TASK TO COMPLETE
Every line below that holds the word "analizie" counts once; please tally them and give only the total.

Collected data
━━━━

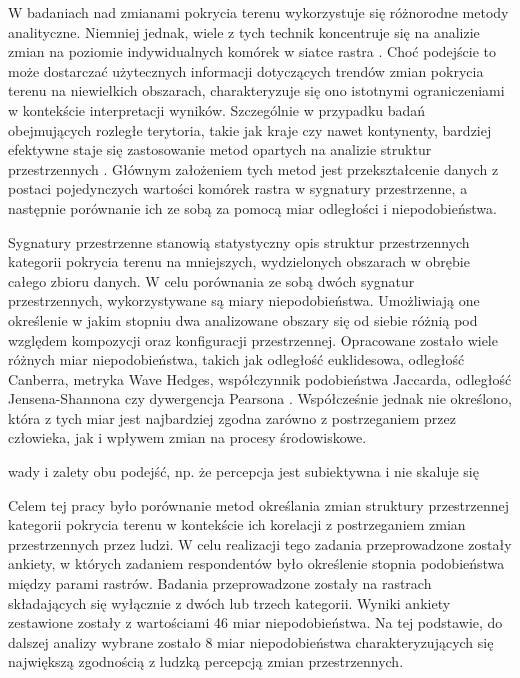 \documentclass{amuthesis}
\begin{document}
W badaniach nad zmianami pokrycia terenu wykorzystuje się różnorodne
metody analityczne. Niemniej jednak, wiele z tych technik koncentruje
się na analizie zmian na poziomie indywidualnych komórek w siatce rastra
\autocite{ChangeDetectionTechniques}. Choć podejście to może dostarczać
użytecznych informacji dotyczących trendów zmian pokrycia terenu na
niewielkich obszarach, charakteryzuje się ono istotnymi ograniczeniami w
kontekście interpretacji wyników. Szczególnie w przypadku badań
obejmujących rozległe terytoria, takie jak kraje czy nawet kontynenty,
bardziej efektywne staje się zastosowanie metod opartych na analizie
struktur przestrzennych \autocite{Netzel2015}. Głównym założeniem tych
metod jest przekształcenie danych z postaci pojedynczych wartości
komórek rastra w sygnatury przestrzenne, a następnie porównanie ich ze
sobą za pomocą miar odległości i niepodobieństwa.

Sygnatury przestrzenne stanowią statystyczny opis struktur
przestrzennych kategorii pokrycia terenu na mniejszych, wydzielonych
obszarach w obrębie całego zbioru danych. W celu porównania ze sobą
dwóch sygnatur przestrzennych, wykorzystywane są miary niepodobieństwa.
Umożliwiają one określenie w jakim stopniu dwa analizowane obszary się
od siebie różnią pod względem kompozycji oraz konfiguracji
przestrzennej. Opracowane zostało wiele różnych miar niepodobieństwa,
takich jak odległość euklidesowa, odległość Canberra, metryka Wave
Hedges, współczynnik podobieństwa Jaccarda, odległość Jensena-Shannona
czy dywergencja Pearsona \autocite{Cha2007}. Współcześnie jednak nie
określono, która z tych miar jest najbardziej zgodna zarówno z
postrzeganiem przez człowieka, jak i wpływem zmian na procesy
środowiskowe.

wady i zalety obu podejść, np. że percepcja jest subiektywna i nie
skaluje się

Celem tej pracy było porównanie metod określania zmian struktury
przestrzennej kategorii pokrycia terenu w kontekście ich korelacji z
postrzeganiem zmian przestrzennych przez ludzi. W celu realizacji tego
zadania przeprowadzone zostały ankiety, w których zadaniem respondentów
było określenie stopnia podobieństwa między parami rastrów. Badania
przeprowadzone zostały na rastrach składających się wyłącznie z dwóch
lub trzech kategorii. Wyniki ankiety zestawione zostały z wartościami 46
miar niepodobieństwa. Na tej podstawie, do dalszej analizy wybrane
zostało 8 miar niepodobieństwa charakteryzujących się największą
zgodnością z ludzką percepcją zmian przestrzennych.
\end{document}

━━━━

SOLUTION TO THE EXERCISE
2